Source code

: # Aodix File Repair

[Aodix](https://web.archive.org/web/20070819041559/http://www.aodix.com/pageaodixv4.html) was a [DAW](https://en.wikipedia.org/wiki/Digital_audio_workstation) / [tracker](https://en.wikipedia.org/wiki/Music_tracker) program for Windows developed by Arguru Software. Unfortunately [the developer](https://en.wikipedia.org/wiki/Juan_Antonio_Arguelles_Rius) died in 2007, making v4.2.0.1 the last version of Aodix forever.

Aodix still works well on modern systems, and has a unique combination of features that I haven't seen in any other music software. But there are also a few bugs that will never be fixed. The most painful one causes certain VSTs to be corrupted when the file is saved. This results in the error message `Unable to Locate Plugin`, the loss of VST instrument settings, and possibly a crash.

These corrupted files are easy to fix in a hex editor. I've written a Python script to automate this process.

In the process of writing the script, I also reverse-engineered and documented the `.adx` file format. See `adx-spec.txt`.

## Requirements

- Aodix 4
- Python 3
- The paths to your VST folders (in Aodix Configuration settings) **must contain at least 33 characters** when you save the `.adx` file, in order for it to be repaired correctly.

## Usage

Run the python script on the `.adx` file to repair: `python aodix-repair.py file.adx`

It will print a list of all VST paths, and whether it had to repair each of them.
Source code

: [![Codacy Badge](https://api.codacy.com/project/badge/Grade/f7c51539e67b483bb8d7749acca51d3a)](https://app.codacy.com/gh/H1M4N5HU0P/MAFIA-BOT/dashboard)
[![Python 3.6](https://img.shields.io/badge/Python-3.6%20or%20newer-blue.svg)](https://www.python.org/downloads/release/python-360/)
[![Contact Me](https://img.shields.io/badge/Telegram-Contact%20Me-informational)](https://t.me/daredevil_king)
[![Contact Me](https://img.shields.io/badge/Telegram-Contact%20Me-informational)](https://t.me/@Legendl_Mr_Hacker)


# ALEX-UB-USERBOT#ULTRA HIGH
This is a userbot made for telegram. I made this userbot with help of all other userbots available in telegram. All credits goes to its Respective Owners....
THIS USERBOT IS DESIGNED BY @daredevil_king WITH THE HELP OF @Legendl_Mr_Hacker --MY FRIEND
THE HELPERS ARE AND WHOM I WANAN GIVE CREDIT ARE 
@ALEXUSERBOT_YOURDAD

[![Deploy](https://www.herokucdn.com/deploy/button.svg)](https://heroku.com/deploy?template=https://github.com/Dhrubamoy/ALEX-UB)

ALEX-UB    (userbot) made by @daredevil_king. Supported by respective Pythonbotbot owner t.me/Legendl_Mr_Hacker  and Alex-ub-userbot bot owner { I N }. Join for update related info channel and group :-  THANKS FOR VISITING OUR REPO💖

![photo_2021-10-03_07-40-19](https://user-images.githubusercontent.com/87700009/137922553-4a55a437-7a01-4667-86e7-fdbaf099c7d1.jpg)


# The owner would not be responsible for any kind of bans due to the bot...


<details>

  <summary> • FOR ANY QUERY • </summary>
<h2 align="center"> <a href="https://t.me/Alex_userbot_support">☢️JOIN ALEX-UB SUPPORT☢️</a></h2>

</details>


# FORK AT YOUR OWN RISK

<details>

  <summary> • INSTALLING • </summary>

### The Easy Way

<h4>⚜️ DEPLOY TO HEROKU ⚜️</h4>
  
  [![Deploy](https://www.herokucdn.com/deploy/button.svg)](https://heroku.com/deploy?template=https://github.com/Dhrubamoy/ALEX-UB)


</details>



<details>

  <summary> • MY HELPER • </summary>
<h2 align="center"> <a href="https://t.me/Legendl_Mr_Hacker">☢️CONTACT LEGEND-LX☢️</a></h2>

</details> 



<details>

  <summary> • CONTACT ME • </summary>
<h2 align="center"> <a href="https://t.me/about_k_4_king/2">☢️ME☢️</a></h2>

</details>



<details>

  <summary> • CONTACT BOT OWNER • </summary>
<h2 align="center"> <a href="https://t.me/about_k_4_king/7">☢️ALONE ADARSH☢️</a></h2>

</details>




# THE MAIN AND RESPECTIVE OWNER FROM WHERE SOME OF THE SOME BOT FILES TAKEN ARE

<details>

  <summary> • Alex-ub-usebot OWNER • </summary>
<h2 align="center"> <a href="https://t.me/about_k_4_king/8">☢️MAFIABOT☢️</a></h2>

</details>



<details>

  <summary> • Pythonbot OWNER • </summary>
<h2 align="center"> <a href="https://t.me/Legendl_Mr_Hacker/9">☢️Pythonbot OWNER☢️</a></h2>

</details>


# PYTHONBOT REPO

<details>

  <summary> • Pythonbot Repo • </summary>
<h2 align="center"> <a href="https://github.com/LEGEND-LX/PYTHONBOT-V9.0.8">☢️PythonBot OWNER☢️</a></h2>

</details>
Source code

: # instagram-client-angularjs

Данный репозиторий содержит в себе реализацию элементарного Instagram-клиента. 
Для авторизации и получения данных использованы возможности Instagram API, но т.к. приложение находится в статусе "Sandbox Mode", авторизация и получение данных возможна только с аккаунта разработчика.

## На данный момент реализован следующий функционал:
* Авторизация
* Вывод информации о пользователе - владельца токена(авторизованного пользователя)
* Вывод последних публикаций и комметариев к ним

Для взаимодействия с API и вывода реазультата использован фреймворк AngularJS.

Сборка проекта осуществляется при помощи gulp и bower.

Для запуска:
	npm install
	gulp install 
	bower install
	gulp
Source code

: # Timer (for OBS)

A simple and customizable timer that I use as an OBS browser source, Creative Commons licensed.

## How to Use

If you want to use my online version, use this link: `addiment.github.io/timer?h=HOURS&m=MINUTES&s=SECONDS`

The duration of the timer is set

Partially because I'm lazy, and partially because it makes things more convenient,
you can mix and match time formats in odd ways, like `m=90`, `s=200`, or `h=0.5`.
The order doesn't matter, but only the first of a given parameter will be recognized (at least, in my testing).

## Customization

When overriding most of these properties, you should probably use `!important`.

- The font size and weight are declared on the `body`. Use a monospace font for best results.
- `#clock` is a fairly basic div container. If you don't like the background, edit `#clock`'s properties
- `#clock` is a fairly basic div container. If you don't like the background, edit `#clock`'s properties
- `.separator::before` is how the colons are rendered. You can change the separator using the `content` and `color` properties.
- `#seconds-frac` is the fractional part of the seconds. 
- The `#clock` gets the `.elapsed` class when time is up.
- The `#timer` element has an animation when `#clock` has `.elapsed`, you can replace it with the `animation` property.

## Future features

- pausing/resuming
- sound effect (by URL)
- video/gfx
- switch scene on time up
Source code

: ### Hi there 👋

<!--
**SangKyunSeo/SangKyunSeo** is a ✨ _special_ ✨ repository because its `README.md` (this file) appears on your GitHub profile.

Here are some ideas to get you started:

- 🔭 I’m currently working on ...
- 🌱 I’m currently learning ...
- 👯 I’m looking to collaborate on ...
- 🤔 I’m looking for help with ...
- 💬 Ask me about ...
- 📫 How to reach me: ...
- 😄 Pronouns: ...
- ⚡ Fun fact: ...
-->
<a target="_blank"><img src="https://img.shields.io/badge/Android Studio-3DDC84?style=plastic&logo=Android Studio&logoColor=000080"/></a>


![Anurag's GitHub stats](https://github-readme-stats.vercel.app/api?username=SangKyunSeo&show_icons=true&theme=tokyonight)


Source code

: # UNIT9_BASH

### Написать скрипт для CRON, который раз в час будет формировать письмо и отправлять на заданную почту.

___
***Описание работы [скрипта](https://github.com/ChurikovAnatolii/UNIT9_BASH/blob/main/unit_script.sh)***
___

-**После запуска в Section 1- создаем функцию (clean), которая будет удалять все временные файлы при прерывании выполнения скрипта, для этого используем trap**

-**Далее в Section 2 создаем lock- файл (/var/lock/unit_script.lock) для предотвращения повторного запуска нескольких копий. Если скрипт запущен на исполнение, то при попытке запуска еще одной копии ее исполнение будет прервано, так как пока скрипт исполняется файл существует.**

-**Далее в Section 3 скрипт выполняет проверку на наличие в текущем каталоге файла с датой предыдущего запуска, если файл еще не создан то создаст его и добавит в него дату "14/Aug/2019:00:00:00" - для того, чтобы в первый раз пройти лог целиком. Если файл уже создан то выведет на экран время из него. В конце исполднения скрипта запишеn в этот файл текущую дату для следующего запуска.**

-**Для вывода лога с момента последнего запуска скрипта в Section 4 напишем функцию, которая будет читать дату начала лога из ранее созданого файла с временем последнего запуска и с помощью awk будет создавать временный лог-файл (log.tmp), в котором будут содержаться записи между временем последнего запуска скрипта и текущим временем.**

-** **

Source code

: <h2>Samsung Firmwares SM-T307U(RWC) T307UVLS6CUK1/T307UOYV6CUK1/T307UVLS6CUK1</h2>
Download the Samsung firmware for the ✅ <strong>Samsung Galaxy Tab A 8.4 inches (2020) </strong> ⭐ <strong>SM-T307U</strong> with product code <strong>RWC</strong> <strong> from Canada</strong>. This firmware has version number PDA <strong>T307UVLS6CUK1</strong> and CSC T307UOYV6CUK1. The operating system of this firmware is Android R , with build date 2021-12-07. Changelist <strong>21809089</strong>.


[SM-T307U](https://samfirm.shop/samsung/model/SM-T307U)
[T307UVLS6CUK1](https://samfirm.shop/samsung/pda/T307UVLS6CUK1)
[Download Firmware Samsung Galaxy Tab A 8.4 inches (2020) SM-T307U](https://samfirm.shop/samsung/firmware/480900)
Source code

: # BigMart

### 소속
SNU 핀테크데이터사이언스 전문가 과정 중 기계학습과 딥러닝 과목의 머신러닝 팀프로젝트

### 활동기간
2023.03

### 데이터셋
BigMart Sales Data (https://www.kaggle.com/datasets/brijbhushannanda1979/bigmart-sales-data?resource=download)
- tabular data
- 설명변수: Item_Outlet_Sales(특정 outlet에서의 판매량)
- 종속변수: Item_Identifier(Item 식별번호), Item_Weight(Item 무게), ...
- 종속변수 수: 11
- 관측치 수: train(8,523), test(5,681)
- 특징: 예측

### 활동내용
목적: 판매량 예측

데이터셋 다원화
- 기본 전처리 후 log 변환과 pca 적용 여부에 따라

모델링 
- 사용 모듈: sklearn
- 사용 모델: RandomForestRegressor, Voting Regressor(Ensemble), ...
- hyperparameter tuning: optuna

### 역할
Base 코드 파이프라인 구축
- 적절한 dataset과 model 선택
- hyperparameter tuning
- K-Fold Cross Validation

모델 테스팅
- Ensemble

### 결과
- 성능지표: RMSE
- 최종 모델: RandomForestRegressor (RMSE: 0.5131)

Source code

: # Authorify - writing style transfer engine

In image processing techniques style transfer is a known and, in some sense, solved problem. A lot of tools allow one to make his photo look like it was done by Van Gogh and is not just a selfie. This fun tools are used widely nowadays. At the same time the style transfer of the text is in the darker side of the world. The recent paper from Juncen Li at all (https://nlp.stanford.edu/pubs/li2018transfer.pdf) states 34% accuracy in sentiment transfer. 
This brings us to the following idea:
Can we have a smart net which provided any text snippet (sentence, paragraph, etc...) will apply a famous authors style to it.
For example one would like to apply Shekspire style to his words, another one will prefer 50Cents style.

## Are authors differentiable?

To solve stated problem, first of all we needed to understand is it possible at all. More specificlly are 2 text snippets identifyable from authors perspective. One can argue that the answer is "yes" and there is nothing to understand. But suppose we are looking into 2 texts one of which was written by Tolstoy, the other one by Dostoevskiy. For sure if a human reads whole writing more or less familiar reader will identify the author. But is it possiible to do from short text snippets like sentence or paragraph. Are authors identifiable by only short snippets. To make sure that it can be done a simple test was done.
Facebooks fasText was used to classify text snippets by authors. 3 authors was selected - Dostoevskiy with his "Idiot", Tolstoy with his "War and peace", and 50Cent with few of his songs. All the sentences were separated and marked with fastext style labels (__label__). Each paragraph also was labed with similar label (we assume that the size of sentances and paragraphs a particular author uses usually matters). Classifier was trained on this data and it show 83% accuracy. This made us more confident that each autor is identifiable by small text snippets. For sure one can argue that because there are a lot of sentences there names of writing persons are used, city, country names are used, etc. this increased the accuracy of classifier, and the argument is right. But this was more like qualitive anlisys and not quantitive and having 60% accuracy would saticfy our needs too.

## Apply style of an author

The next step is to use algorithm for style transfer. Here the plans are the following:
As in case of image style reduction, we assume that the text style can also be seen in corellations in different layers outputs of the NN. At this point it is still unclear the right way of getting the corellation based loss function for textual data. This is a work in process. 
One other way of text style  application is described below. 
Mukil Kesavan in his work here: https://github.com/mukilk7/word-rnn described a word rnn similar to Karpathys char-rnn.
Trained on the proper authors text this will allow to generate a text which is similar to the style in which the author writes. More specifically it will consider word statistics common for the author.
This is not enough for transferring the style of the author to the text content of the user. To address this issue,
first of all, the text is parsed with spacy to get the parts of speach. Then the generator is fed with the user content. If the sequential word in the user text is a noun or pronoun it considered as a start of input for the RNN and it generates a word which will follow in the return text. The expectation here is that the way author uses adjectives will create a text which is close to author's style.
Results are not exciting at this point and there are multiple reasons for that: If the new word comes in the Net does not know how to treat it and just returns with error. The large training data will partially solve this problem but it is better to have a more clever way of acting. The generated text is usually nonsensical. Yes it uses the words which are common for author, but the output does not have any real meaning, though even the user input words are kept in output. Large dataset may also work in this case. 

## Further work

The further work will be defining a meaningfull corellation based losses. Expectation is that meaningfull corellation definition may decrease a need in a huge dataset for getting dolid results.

(Exercise directions): Everything from the line with "- switch scene on time up" through the line with "<h2>Samsung Firmwares SM-T307U(RWC)" should be written out exactly as it appears above, end lines included, and nothing outside that range.

(Task answer):
- switch scene on time up
Source code

: ### Hi there 👋

<!--
**SangKyunSeo/SangKyunSeo** is a ✨ _special_ ✨ repository because its `README.md` (this file) appears on your GitHub profile.

Here are some ideas to get you started:

- 🔭 I’m currently working on ...
- 🌱 I’m currently learning ...
- 👯 I’m looking to collaborate on ...
- 🤔 I’m looking for help with ...
- 💬 Ask me about ...
- 📫 How to reach me: ...
- 😄 Pronouns: ...
- ⚡ Fun fact: ...
-->
<a target="_blank"><img src="https://img.shields.io/badge/Android Studio-3DDC84?style=plastic&logo=Android Studio&logoColor=000080"/></a>


![Anurag's GitHub stats](https://github-readme-stats.vercel.app/api?username=SangKyunSeo&show_icons=true&theme=tokyonight)


Source code

: # UNIT9_BASH

### Написать скрипт для CRON, который раз в час будет формировать письмо и отправлять на заданную почту.

___
***Описание работы [скрипта](https://github.com/ChurikovAnatolii/UNIT9_BASH/blob/main/unit_script.sh)***
___

-**После запуска в Section 1- создаем функцию (clean), которая будет удалять все временные файлы при прерывании выполнения скрипта, для этого используем trap**

-**Далее в Section 2 создаем lock- файл (/var/lock/unit_script.lock) для предотвращения повторного запуска нескольких копий. Если скрипт запущен на исполнение, то при попытке запуска еще одной копии ее исполнение будет прервано, так как пока скрипт исполняется файл существует.**

-**Далее в Section 3 скрипт выполняет проверку на наличие в текущем каталоге файла с датой предыдущего запуска, если файл еще не создан то создаст его и добавит в него дату "14/Aug/2019:00:00:00" - для того, чтобы в первый раз пройти лог целиком. Если файл уже создан то выведет на экран время из него. В конце исполднения скрипта запишеn в этот файл текущую дату для следующего запуска.**

-**Для вывода лога с момента последнего запуска скрипта в Section 4 напишем функцию, которая будет читать дату начала лога из ранее созданого файла с временем последнего запуска и с помощью awk будет создавать временный лог-файл (log.tmp), в котором будут содержаться записи между временем последнего запуска скрипта и текущим временем.**

-** **

Source code

: <h2>Samsung Firmwares SM-T307U(RWC) T307UVLS6CUK1/T307UOYV6CUK1/T307UVLS6CUK1</h2>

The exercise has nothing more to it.